Now, it seems, Obama hasn’t kept his word on defense spending, either. As reported by AMI Newswire:

Despite President Obama’s promise to crack down on no-bid contracts, his Department of Defense continues to issue contracts for widely available services without bid.
The contracts are often for mundane items and services that could easily be competitively bid.
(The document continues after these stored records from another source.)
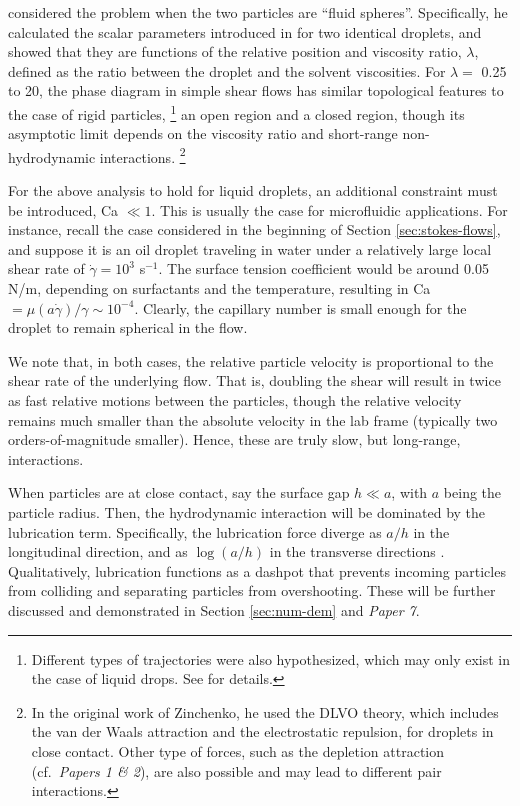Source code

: \cite{Zinchenko1983,Zinchenko1984} considered the problem when the two particles are ``fluid spheres''.
Specifically, he calculated the scalar parameters introduced in \cite{batchelor_green_1972} for two identical droplets, and showed that they are functions of the relative position and viscosity ratio, $\lambda$, defined as the ratio between the droplet and the solvent viscosities.
For $\lambda=$ 0.25 to 20, the phase diagram in simple shear flows has similar topological features to the case of rigid particles,%
\footnote{Different types of trajectories were also hypothesized, which may only exist in the case of liquid drops. See \cite{Zinchenko1984} for details.}
\ie an open region and a closed region, though its asymptotic limit depends on the viscosity ratio and short-range non-hydrodynamic interactions.%
\footnote{In the original work of Zinchenko, he used the DLVO theory, which includes the van der Waals attraction and the electrostatic repulsion, for droplets in close contact. Other type of forces, such as the depletion attraction (cf.\ \emph{Papers 1 \& 2}), are also possible and may lead to different pair interactions.}

For the above analysis to hold for liquid droplets, an additional constraint must be introduced, \ie Ca $\ll 1$.
This is usually the case for microfluidic applications. For instance, recall the case considered in the beginning of Section \ref{sec:stokes-flows}, and suppose it is an oil droplet traveling in water under a relatively large local shear rate of $\dot{\gamma}=10^3$ s$^{-1}$. The surface tension coefficient would be around 0.05 N/m, depending on surfactants and the temperature, resulting in Ca $=\mu(a\dot{\gamma})/\gamma \sim 10^{-4}$. Clearly, the capillary number is small enough for the droplet to remain spherical in the flow.

We note that, in both cases, the relative particle velocity is proportional to the shear rate of the underlying flow. That is, doubling the shear will result in twice as fast relative motions between the particles, though the relative velocity remains much smaller than the absolute velocity in the lab frame (typically two orders-of-magnitude smaller). Hence, these are truly slow, but long-range, interactions.

When particles are at close contact, say the surface gap $h \ll a$, with $a$ being the particle radius. Then, the hydrodynamic interaction will be dominated by the lubrication term. Specifically, the lubrication force diverge as $a/h$ in the longitudinal direction, and as $\log(a/h)$ in the transverse directions \citep{jeffrey_onishi_1984, jeffrey1992}. Qualitatively, lubrication functions as a dashpot that prevents incoming particles from colliding and separating particles from overshooting. These will be further discussed and demonstrated in Section \ref{sec:num-dem} and \emph{Paper 7}.


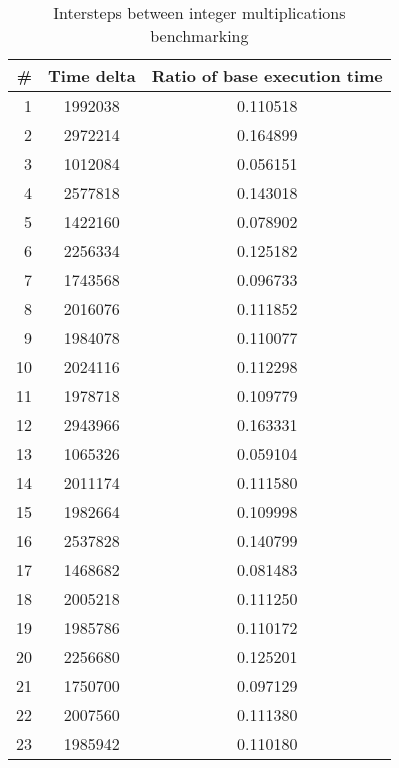 \begin{table}
\centering
\begin{tabular}{rcc}
\# & Time delta & Ratio of base execution time\\
\hline
1 & 1992038 & 0.110518 \\
2 & 2972214 & 0.164899 \\
3 & 1012084 & 0.056151 \\
4 & 2577818 & 0.143018 \\
5 & 1422160 & 0.078902 \\
6 & 2256334 & 0.125182 \\
7 & 1743568 & 0.096733 \\
8 & 2016076 & 0.111852 \\
9 & 1984078 & 0.110077 \\
10 & 2024116 & 0.112298 \\
11 & 1978718 & 0.109779 \\
12 & 2943966 & 0.163331 \\
13 & 1065326 & 0.059104 \\
14 & 2011174 & 0.111580 \\
15 & 1982664 & 0.109998 \\
16 & 2537828 & 0.140799 \\
17 & 1468682 & 0.081483 \\
18 & 2005218 & 0.111250 \\
19 & 1985786 & 0.110172 \\
20 & 2256680 & 0.125201 \\
21 & 1750700 & 0.097129 \\
22 & 2007560 & 0.111380 \\
23 & 1985942 & 0.110180 \\
\end{tabular}
\caption{Intersteps between integer multiplications benchmarking}
\end{table}
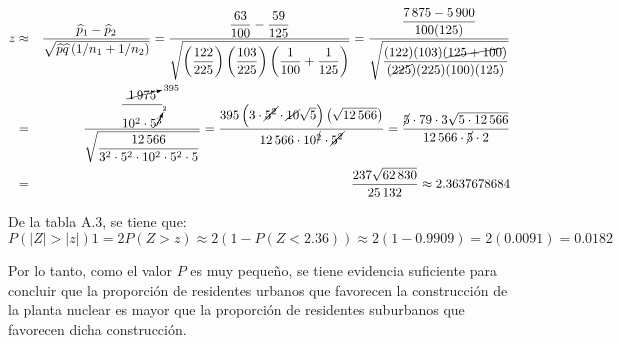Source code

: \begin{solucion}
 \begin{estadistico}
  \begin{eqnarray*}
   z & \approx &
   \frac{\widehat{p}_1 - 
   \widehat{p}_2}{\sqrt{\widehat{p}\widehat{q}\left(1/n_1+1/n_2\right)}}
   = \frac{
   \displaystyle{ \frac{63}{100} - \frac{59}{125}}
   }{
   \displaystyle{ \sqrt{
   \left(\frac{122}{225}\right)\left(\frac{103}{225}\right)
   \left(\frac{1}{100} + \frac{1}{125}\right)
   }}}
   = \frac{
   \displaystyle{ \frac{7\,875 - 5\,900}{100(125)} }
   }{
   \displaystyle{ \sqrt{
   \frac{(122)(103)(\cancel{125 + 100})}{(\cancel{225})(225)(100)(125)}
   }}} \\
   & = & \frac{
   \displaystyle{\frac{\cancelto{395}{1\,975}}{10^2\cdot 5^{\cancelto{2}{3}}}}
   }{
   \displaystyle{\sqrt{\frac{12\,566}{3^2 \cdot 5^2 \cdot 10^2 \cdot 5^2 \cdot 5}}}
   }
   = \frac{
   395\left(3\cdot\cancel{5^2}\cdot\cancel{10}\sqrt{5}\right)
   \left(\sqrt{12\,566}\right)
   }{12\,566\cdot 10^{\cancel{2}}\cdot \cancel{5^{2}}}
   = \frac{
   \cancel{5}\cdot 79 \cdot 3 \sqrt{5\cdot 12\,566}
   }{
   12\,566 \cdot \cancel{5} \cdot 2
   } \\
   & = & \frac{237\sqrt{62\,830}}{25\,132} \approx 2.3637678684
  \end{eqnarray*}
 \end{estadistico}
 
 \begin{valorp}
  De la tabla A.3, se tiene que:
  \begin{equation*}
   P(|Z| > |z|) 1 = 2P(Z > z) \approx 2\left(1 - P(Z < 2.36)\right)
   \approx 2(1-0.9909) = 2(0.0091) = 0.0182
  \end{equation*}
 \end{valorp}
 
 \begin{conclusion}
  Por lo tanto, como el valor $P$ es muy peque\~no,
  se tiene evidencia suficiente para concluir
  que la proporci\'on de residentes urbanos que favorecen
  la construcci\'on de la planta nuclear es mayor que la proporci\'on
  de residentes suburbanos que favorecen dicha construcci\'on.
 \end{conclusion}


\end{solucion}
But, due either to various “set asides” or to other policies or laws, the ordinary bid process is suspended.

A case in point is the $16.2 million no-bid contract Sheppard Air Force Base staff awarded last summer to Work Services Corporation, a non-profit that focuses mostly on military work and provides jobs to people with disabilities.
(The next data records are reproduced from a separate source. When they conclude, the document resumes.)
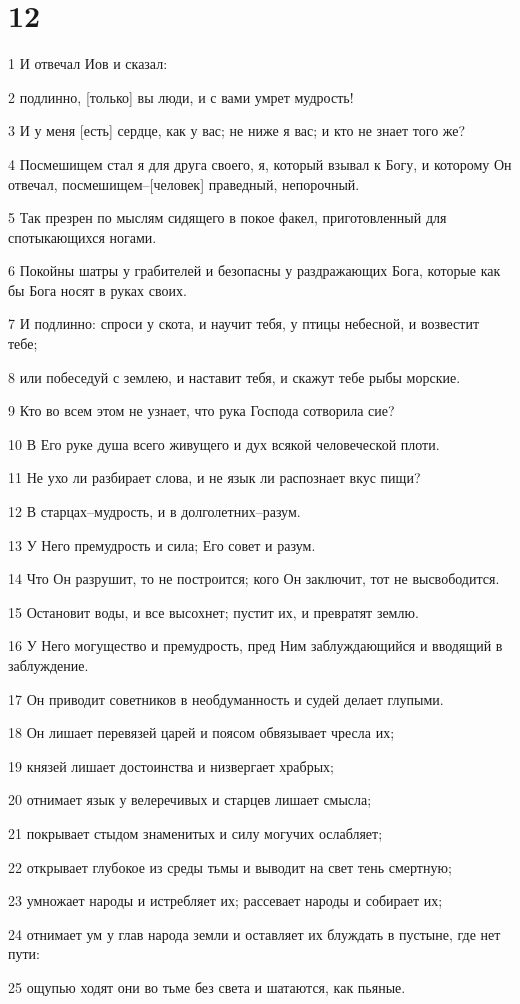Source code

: \chapter{12}

\par 1 И отвечал Иов и сказал:
\par 2 подлинно, [только] вы люди, и с вами умрет мудрость!
\par 3 И у меня [есть] сердце, как у вас; не ниже я вас; и кто не знает того же?
\par 4 Посмешищем стал я для друга своего, я, который взывал к Богу, и которому Он отвечал, посмешищем--[человек] праведный, непорочный.
\par 5 Так презрен по мыслям сидящего в покое факел, приготовленный для спотыкающихся ногами.
\par 6 Покойны шатры у грабителей и безопасны у раздражающих Бога, которые как бы Бога носят в руках своих.
\par 7 И подлинно: спроси у скота, и научит тебя, у птицы небесной, и возвестит тебе;
\par 8 или побеседуй с землею, и наставит тебя, и скажут тебе рыбы морские.
\par 9 Кто во всем этом не узнает, что рука Господа сотворила сие?
\par 10 В Его руке душа всего живущего и дух всякой человеческой плоти.
\par 11 Не ухо ли разбирает слова, и не язык ли распознает вкус пищи?
\par 12 В старцах--мудрость, и в долголетних--разум.
\par 13 У Него премудрость и сила; Его совет и разум.
\par 14 Что Он разрушит, то не построится; кого Он заключит, тот не высвободится.
\par 15 Остановит воды, и все высохнет; пустит их, и превратят землю.
\par 16 У Него могущество и премудрость, пред Ним заблуждающийся и вводящий в заблуждение.
\par 17 Он приводит советников в необдуманность и судей делает глупыми.
\par 18 Он лишает перевязей царей и поясом обвязывает чресла их;
\par 19 князей лишает достоинства и низвергает храбрых;
\par 20 отнимает язык у велеречивых и старцев лишает смысла;
\par 21 покрывает стыдом знаменитых и силу могучих ослабляет;
\par 22 открывает глубокое из среды тьмы и выводит на свет тень смертную;
\par 23 умножает народы и истребляет их; рассевает народы и собирает их;
\par 24 отнимает ум у глав народа земли и оставляет их блуждать в пустыне, где нет пути:
\par 25 ощупью ходят они во тьме без света и шатаются, как пьяные.

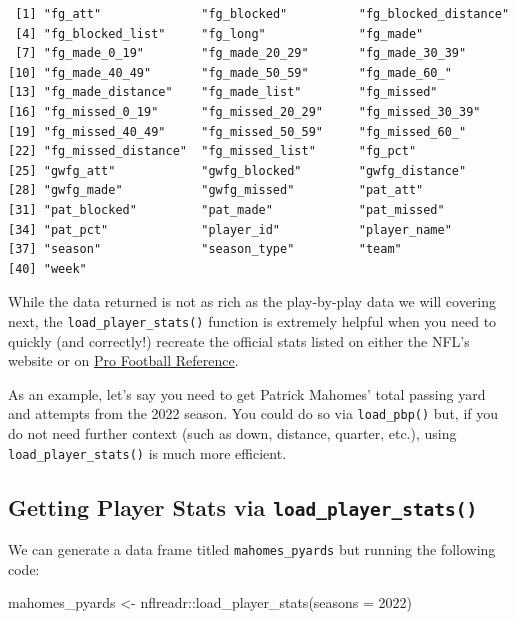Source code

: \documentclass[
  letterpaper,
]{krantz}
\newenvironment{Shaded}{\begin{snugshade}}{\end{snugshade}}
\newcommand{\AttributeTok}[1]{\textcolor[rgb]{0.40,0.45,0.13}{#1}}
\newcommand{\DecValTok}[1]{\textcolor[rgb]{0.68,0.00,0.00}{#1}}
\newcommand{\FunctionTok}[1]{\textcolor[rgb]{0.28,0.35,0.67}{#1}}
\newcommand{\NormalTok}[1]{\textcolor[rgb]{0.00,0.23,0.31}{#1}}
\newcommand{\OtherTok}[1]{\textcolor[rgb]{0.00,0.23,0.31}{#1}}
\newcommand{\SpecialCharTok}[1]{\textcolor[rgb]{0.37,0.37,0.37}{#1}}
\begin{document}
\begin{verbatim}
 [1] "fg_att"              "fg_blocked"          "fg_blocked_distance"
 [4] "fg_blocked_list"     "fg_long"             "fg_made"            
 [7] "fg_made_0_19"        "fg_made_20_29"       "fg_made_30_39"      
[10] "fg_made_40_49"       "fg_made_50_59"       "fg_made_60_"        
[13] "fg_made_distance"    "fg_made_list"        "fg_missed"          
[16] "fg_missed_0_19"      "fg_missed_20_29"     "fg_missed_30_39"    
[19] "fg_missed_40_49"     "fg_missed_50_59"     "fg_missed_60_"      
[22] "fg_missed_distance"  "fg_missed_list"      "fg_pct"             
[25] "gwfg_att"            "gwfg_blocked"        "gwfg_distance"      
[28] "gwfg_made"           "gwfg_missed"         "pat_att"            
[31] "pat_blocked"         "pat_made"            "pat_missed"         
[34] "pat_pct"             "player_id"           "player_name"        
[37] "season"              "season_type"         "team"               
[40] "week"               
\end{verbatim}

While the data returned is not as rich as the play-by-play data we will
covering next, the \texttt{load\_player\_stats()} function is extremely
helpful when you need to quickly (and correctly!) recreate the official
stats listed on either the NFL's website or on
\href{https://www.pro-football-reference.com/}{Pro Football Reference}.

As an example, let's say you need to get Patrick Mahomes' total passing
yard and attempts from the 2022 season. You could do so via
\texttt{load\_pbp()} but, if you do not need further context (such as
down, distance, quarter, etc.), using \texttt{load\_player\_stats()} is
much more efficient.

\hypertarget{getting-player-stats-via-load_player_stats}{%
\subsection{\texorpdfstring{Getting Player Stats via
\texttt{load\_player\_stats()}}{Getting Player Stats via load\_player\_stats()}}\label{getting-player-stats-via-load_player_stats}}

We can generate a data frame titled \texttt{mahomes\_pyards} but running
the following code:

\begin{Shaded}
\begin{Highlighting}[]
\NormalTok{mahomes\_pyards }\OtherTok{\textless{}{-}}\NormalTok{ nflreadr}\SpecialCharTok{::}\FunctionTok{load\_player\_stats}\NormalTok{(}\AttributeTok{seasons =} \DecValTok{2022}\NormalTok{)}
\end{Highlighting}
\end{Shaded}
\end{document}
About six months later, David Toogood, a top official at the base outside Wichita Falls, Texas, was hired as president and CEO for Work Services.

While Toogood had nothing to do with letting the food services contract and told AMI he sought an ethics opinion that found no conflicts with him taking the job, the contract highlights the increasing amount of dollars Defense officials spend without bid and the revolving door between top government officials and federal contractors.

Early in his first term, President Barack Obama signed an executive memorandum directing executive branch agencies to cut no-bid contracts. “We will end unnecessary no-bid and cost-plus contracts that run up a bill that is paid by the American people,” he said.

This may not seem all that important to the average taxpayer, but considering that the defense budget is one of the biggest line items each year, the failure to keep this promise is costing the nation dearly, and at a time when the wasted money could be better spent rehabilitating a tired military whose gear and equipment has been worn out through 15 years of low-level combat. And at a time of historical debt (that doubled under this president).

“It’s a pretty big problem, especially with the large companies,” said Neil Gordon, an investigator at the Project on Government Oversight, which promotes disclosure and accountability at the federal level.

Sure it is. Someone should tell the president, though he’s on his way out anyway.